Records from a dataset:
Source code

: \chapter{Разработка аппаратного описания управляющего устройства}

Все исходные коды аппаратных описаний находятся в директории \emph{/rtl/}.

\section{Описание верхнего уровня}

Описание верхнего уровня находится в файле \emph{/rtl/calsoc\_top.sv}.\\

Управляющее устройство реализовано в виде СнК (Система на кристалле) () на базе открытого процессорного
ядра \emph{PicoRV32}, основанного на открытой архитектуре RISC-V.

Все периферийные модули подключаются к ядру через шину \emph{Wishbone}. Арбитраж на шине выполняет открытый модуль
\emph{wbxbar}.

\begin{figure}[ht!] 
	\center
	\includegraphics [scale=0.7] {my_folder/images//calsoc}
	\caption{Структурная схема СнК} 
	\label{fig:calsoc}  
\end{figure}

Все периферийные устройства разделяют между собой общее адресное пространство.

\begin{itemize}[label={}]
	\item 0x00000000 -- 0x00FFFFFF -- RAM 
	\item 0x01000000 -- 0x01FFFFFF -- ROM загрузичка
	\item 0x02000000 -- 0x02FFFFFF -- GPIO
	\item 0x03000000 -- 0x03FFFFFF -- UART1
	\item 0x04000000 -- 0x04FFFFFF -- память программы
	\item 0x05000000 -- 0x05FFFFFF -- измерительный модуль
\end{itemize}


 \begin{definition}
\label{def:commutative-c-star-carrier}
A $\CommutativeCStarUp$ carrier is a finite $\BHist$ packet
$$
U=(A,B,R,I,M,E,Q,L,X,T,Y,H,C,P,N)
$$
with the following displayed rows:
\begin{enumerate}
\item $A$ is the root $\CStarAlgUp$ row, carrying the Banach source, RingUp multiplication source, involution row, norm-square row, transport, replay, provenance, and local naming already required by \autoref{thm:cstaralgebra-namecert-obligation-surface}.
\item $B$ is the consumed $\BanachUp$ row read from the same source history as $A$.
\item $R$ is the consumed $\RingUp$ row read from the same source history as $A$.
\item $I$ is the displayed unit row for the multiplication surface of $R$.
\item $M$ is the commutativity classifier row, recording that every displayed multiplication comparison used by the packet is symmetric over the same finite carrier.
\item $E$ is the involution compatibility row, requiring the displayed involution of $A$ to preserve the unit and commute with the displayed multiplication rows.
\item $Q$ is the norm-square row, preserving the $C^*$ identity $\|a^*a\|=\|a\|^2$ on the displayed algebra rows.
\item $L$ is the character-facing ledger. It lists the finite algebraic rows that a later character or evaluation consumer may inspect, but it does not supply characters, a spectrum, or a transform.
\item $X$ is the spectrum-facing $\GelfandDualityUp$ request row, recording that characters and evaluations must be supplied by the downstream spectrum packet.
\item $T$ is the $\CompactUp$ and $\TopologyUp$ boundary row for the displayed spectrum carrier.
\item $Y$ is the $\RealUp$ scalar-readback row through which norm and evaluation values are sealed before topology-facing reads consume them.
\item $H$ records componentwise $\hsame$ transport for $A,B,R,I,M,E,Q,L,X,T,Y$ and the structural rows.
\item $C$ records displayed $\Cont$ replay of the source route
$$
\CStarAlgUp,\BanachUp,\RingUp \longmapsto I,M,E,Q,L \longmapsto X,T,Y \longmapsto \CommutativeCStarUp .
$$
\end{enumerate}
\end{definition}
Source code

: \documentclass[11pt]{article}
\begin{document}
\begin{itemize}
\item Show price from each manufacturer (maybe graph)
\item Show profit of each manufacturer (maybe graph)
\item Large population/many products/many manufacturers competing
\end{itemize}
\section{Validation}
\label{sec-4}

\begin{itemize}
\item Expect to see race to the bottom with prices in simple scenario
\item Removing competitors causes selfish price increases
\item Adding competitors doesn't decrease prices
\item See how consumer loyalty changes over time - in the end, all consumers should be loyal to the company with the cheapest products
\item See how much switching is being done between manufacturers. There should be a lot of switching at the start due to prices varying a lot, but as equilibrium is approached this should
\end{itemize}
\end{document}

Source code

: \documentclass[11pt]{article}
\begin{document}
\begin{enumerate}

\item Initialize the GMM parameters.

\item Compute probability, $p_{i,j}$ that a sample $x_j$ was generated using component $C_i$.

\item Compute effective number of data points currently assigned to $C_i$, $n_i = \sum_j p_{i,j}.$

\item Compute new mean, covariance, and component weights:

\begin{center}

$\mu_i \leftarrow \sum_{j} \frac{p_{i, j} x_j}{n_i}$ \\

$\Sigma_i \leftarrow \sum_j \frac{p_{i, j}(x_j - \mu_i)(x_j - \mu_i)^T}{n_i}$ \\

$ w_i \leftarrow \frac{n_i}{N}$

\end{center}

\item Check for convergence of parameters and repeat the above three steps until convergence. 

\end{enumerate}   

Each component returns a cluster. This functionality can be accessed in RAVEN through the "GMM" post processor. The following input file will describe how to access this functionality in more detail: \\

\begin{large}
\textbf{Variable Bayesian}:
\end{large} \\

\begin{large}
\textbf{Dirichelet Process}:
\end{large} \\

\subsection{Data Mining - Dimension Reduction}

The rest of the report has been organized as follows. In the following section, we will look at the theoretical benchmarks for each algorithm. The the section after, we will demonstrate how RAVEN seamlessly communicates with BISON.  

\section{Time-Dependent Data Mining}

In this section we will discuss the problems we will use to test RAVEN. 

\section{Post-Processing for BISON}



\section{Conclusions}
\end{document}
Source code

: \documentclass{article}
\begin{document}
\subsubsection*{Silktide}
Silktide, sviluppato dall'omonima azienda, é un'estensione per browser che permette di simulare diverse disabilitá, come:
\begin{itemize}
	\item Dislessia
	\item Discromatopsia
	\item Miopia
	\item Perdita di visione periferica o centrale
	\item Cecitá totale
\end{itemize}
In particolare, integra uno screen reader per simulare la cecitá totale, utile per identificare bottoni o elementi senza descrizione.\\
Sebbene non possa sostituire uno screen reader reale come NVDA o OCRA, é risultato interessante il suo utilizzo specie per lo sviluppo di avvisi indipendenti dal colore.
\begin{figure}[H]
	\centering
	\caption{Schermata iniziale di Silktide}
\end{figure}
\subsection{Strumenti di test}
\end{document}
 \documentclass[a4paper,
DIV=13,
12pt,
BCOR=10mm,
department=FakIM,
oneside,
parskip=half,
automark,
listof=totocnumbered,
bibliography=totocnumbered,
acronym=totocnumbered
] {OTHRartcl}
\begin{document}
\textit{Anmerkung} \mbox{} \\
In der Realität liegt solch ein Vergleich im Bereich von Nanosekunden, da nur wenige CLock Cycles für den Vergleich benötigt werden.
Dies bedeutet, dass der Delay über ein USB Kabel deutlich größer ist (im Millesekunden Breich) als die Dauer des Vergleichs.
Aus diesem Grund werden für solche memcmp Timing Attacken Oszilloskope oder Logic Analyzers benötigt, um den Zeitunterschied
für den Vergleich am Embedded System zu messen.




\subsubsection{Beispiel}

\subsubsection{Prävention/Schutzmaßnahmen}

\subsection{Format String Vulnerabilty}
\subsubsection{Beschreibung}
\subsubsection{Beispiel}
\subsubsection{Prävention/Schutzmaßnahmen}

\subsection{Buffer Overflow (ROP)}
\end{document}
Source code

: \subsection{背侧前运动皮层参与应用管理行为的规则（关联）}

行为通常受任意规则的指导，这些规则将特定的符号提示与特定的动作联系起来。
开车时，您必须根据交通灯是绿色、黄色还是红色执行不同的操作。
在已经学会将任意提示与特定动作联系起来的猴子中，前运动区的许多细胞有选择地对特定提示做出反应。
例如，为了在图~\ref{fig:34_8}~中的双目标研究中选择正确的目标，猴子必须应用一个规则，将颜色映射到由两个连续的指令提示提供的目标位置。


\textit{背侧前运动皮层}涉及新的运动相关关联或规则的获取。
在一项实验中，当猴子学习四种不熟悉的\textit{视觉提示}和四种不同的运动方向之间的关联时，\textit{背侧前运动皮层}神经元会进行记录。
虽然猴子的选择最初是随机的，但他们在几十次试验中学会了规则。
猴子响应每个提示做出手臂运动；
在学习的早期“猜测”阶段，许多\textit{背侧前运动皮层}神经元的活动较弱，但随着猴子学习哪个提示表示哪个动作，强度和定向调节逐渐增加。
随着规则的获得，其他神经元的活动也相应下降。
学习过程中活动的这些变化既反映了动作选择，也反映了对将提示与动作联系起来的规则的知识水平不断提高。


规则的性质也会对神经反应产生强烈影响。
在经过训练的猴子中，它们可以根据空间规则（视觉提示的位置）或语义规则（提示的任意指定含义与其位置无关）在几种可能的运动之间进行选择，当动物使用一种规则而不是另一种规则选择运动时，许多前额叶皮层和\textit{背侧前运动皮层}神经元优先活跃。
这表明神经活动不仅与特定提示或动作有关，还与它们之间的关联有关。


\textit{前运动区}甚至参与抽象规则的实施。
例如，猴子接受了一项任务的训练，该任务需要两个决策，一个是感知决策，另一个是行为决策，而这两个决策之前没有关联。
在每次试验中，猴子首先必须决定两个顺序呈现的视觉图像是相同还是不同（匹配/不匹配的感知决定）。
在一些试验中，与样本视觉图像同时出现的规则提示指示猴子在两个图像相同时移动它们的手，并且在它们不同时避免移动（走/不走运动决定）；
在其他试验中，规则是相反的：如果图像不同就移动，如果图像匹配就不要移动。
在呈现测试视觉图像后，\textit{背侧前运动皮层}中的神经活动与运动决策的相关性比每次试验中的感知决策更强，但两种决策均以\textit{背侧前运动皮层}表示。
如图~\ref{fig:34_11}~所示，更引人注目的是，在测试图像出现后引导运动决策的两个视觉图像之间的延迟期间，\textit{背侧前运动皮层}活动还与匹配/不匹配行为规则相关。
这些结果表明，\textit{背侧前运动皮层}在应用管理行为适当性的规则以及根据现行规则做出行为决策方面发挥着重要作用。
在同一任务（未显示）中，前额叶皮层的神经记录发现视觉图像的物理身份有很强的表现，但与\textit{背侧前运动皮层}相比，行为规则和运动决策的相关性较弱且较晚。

• **Prompt**: How many lines above contain the word "Show"? Answer with the number alone.

• **Expected output**: 2